ConocoPhillips has stated that Venezuela's bid to attract oil companies has been unsuccessful. Several reports from Bloomberg News and Investing.com confirm this assessment. The company's CEO cited the insufficiency of Venezuela's oil law changes as the reason for the lack of investment.

COP ConocoPhillips publicly dismissed Venezuela's revised oil-investment law as insufficient to attract foreign majors back to the country. Multiple Bloomberg News reports and Investing.com coverage confirm the company's assessment, with management citing inadequate legal protections and unfavorable fiscal terms.

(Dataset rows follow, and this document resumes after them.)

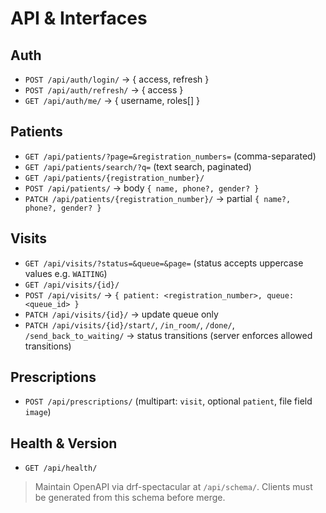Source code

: # API & Interfaces
## Auth
- `POST /api/auth/login/` → { access, refresh }
- `POST /api/auth/refresh/` → { access }
- `GET /api/auth/me/` → { username, roles[] }

## Patients
- `GET /api/patients/?page=&registration_numbers=` (comma-separated)
- `GET /api/patients/search/?q=` (text search, paginated)
- `GET /api/patients/{registration_number}/`
- `POST /api/patients/` → body `{ name, phone?, gender? }`
- `PATCH /api/patients/{registration_number}/` → partial `{ name?, phone?, gender? }`

## Visits
- `GET /api/visits/?status=&queue=&page=` (status accepts uppercase values e.g. `WAITING`)
- `GET /api/visits/{id}/`
- `POST /api/visits/` → `{ patient: <registration_number>, queue: <queue_id> }`
- `PATCH /api/visits/{id}/` → update queue only
- `PATCH /api/visits/{id}/start/`, `/in_room/`, `/done/`, `/send_back_to_waiting/` → status transitions (server enforces allowed transitions)

## Prescriptions
- `POST /api/prescriptions/` (multipart: `visit`, optional `patient`, file field `image`)

## Health & Version
- `GET /api/health/`

> Maintain OpenAPI via drf-spectacular at `/api/schema/`. Clients must be generated from this schema before merge.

The verdict is significant because ConocoPhillips remains one of Venezuela's largest historical creditors after PDVSA seized its assets in 2007, and any meaningful re-engagement by Western majors would likely need COP on board. The company's stance signals that the Maduro government's latest overture will not be enough to reverse the multi-year capital exodus from Venezuela's oil sector.

For global oil markets, the implication is that Venezuelan production growth will remain constrained, supporting OPEC+ spare-capacity dynamics and providing a modest tailwind to crude prices. Watch for any further amendments to Venezuela's oil law, US sanctions policy shifts, and how Chevron and other Western operators respond to ConocoPhillips' assessment.